**Directions**
Type out the records that follow, exactly as given.

**Data to examine**
== Segment start ==

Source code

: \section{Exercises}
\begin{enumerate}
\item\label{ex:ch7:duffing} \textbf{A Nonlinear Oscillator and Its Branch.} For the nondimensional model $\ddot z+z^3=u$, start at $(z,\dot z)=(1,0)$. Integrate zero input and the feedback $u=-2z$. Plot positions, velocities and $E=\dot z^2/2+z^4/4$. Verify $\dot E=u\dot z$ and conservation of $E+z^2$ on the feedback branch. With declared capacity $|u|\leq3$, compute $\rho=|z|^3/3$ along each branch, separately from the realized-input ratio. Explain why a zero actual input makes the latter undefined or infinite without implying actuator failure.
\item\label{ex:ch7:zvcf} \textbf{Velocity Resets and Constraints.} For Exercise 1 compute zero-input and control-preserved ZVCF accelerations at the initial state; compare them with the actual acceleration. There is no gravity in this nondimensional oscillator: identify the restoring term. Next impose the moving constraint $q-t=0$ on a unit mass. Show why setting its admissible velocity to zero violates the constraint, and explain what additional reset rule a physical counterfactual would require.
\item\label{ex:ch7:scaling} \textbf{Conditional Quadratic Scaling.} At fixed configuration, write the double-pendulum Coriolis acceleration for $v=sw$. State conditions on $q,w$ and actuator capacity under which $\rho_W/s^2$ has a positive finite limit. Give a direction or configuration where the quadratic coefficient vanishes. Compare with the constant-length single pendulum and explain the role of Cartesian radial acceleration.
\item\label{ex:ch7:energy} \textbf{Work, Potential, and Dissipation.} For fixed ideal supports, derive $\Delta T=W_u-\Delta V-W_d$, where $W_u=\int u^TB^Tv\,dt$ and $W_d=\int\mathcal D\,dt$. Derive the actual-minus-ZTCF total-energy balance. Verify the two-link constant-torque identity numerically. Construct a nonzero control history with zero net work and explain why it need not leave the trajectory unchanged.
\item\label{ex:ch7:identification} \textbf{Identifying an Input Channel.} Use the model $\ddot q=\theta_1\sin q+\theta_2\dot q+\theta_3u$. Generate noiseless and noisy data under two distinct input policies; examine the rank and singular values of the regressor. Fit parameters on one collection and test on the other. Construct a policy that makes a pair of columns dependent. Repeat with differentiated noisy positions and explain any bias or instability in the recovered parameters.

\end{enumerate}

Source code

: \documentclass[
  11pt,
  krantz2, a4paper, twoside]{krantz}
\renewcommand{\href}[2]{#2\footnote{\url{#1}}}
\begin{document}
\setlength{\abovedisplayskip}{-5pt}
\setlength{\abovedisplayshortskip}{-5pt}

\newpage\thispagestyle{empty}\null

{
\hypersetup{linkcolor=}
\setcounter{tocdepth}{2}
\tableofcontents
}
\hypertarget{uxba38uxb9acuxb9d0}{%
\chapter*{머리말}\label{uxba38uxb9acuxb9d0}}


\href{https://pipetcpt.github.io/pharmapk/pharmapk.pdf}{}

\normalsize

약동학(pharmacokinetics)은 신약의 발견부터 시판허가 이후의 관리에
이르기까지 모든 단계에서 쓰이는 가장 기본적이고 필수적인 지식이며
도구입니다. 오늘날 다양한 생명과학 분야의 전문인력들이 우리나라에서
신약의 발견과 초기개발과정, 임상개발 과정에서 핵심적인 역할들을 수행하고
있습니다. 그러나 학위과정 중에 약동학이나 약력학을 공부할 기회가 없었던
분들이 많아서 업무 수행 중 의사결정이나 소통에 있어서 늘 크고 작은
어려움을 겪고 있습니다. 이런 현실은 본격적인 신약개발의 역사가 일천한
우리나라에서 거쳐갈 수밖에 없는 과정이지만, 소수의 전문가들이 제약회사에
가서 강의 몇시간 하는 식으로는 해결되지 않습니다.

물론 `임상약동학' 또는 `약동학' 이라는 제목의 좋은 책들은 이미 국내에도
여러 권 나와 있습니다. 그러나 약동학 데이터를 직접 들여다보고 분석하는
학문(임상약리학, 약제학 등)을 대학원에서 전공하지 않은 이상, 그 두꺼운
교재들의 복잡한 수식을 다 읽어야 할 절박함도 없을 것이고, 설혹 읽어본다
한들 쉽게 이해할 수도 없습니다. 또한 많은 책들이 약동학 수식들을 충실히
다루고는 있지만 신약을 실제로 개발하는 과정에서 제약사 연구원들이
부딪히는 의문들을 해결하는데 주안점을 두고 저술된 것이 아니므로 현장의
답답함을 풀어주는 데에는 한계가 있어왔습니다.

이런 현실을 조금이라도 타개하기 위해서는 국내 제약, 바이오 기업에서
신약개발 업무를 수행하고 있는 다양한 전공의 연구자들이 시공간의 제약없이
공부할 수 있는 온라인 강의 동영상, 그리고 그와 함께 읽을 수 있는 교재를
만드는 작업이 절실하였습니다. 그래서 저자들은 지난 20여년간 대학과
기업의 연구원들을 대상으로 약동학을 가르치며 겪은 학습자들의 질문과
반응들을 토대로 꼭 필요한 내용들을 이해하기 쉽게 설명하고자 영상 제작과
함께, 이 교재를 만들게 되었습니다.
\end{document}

== Segment end ==

**Solution for this task**
Source code

: \section{Exercises}
\begin{enumerate}
\item\label{ex:ch7:duffing} \textbf{A Nonlinear Oscillator and Its Branch.} For the nondimensional model $\ddot z+z^3=u$, start at $(z,\dot z)=(1,0)$. Integrate zero input and the feedback $u=-2z$. Plot positions, velocities and $E=\dot z^2/2+z^4/4$. Verify $\dot E=u\dot z$ and conservation of $E+z^2$ on the feedback branch. With declared capacity $|u|\leq3$, compute $\rho=|z|^3/3$ along each branch, separately from the realized-input ratio. Explain why a zero actual input makes the latter undefined or infinite without implying actuator failure.
\item\label{ex:ch7:zvcf} \textbf{Velocity Resets and Constraints.} For Exercise 1 compute zero-input and control-preserved ZVCF accelerations at the initial state; compare them with the actual acceleration. There is no gravity in this nondimensional oscillator: identify the restoring term. Next impose the moving constraint $q-t=0$ on a unit mass. Show why setting its admissible velocity to zero violates the constraint, and explain what additional reset rule a physical counterfactual would require.
\item\label{ex:ch7:scaling} \textbf{Conditional Quadratic Scaling.} At fixed configuration, write the double-pendulum Coriolis acceleration for $v=sw$. State conditions on $q,w$ and actuator capacity under which $\rho_W/s^2$ has a positive finite limit. Give a direction or configuration where the quadratic coefficient vanishes. Compare with the constant-length single pendulum and explain the role of Cartesian radial acceleration.
\item\label{ex:ch7:energy} \textbf{Work, Potential, and Dissipation.} For fixed ideal supports, derive $\Delta T=W_u-\Delta V-W_d$, where $W_u=\int u^TB^Tv\,dt$ and $W_d=\int\mathcal D\,dt$. Derive the actual-minus-ZTCF total-energy balance. Verify the two-link constant-torque identity numerically. Construct a nonzero control history with zero net work and explain why it need not leave the trajectory unchanged.
\item\label{ex:ch7:identification} \textbf{Identifying an Input Channel.} Use the model $\ddot q=\theta_1\sin q+\theta_2\dot q+\theta_3u$. Generate noiseless and noisy data under two distinct input policies; examine the rank and singular values of the regressor. Fit parameters on one collection and test on the other. Construct a policy that makes a pair of columns dependent. Repeat with differentiated noisy positions and explain any bias or instability in the recovered parameters.

\end{enumerate}

Source code

: \documentclass[
  11pt,
  krantz2, a4paper, twoside]{krantz}
\renewcommand{\href}[2]{#2\footnote{\url{#1}}}
\begin{document}
\setlength{\abovedisplayskip}{-5pt}
\setlength{\abovedisplayshortskip}{-5pt}

\newpage\thispagestyle{empty}\null

{
\hypersetup{linkcolor=}
\setcounter{tocdepth}{2}
\tableofcontents
}
\hypertarget{uxba38uxb9acuxb9d0}{%
\chapter*{머리말}\label{uxba38uxb9acuxb9d0}}


\href{https://pipetcpt.github.io/pharmapk/pharmapk.pdf}{}

\normalsize

약동학(pharmacokinetics)은 신약의 발견부터 시판허가 이후의 관리에
이르기까지 모든 단계에서 쓰이는 가장 기본적이고 필수적인 지식이며
도구입니다. 오늘날 다양한 생명과학 분야의 전문인력들이 우리나라에서
신약의 발견과 초기개발과정, 임상개발 과정에서 핵심적인 역할들을 수행하고
있습니다. 그러나 학위과정 중에 약동학이나 약력학을 공부할 기회가 없었던
분들이 많아서 업무 수행 중 의사결정이나 소통에 있어서 늘 크고 작은
어려움을 겪고 있습니다. 이런 현실은 본격적인 신약개발의 역사가 일천한
우리나라에서 거쳐갈 수밖에 없는 과정이지만, 소수의 전문가들이 제약회사에
가서 강의 몇시간 하는 식으로는 해결되지 않습니다.

물론 `임상약동학' 또는 `약동학' 이라는 제목의 좋은 책들은 이미 국내에도
여러 권 나와 있습니다. 그러나 약동학 데이터를 직접 들여다보고 분석하는
학문(임상약리학, 약제학 등)을 대학원에서 전공하지 않은 이상, 그 두꺼운
교재들의 복잡한 수식을 다 읽어야 할 절박함도 없을 것이고, 설혹 읽어본다
한들 쉽게 이해할 수도 없습니다. 또한 많은 책들이 약동학 수식들을 충실히
다루고는 있지만 신약을 실제로 개발하는 과정에서 제약사 연구원들이
부딪히는 의문들을 해결하는데 주안점을 두고 저술된 것이 아니므로 현장의
답답함을 풀어주는 데에는 한계가 있어왔습니다.

이런 현실을 조금이라도 타개하기 위해서는 국내 제약, 바이오 기업에서
신약개발 업무를 수행하고 있는 다양한 전공의 연구자들이 시공간의 제약없이
공부할 수 있는 온라인 강의 동영상, 그리고 그와 함께 읽을 수 있는 교재를
만드는 작업이 절실하였습니다. 그래서 저자들은 지난 20여년간 대학과
기업의 연구원들을 대상으로 약동학을 가르치며 겪은 학습자들의 질문과
반응들을 토대로 꼭 필요한 내용들을 이해하기 쉽게 설명하고자 영상 제작과
함께, 이 교재를 만들게 되었습니다.
\end{document}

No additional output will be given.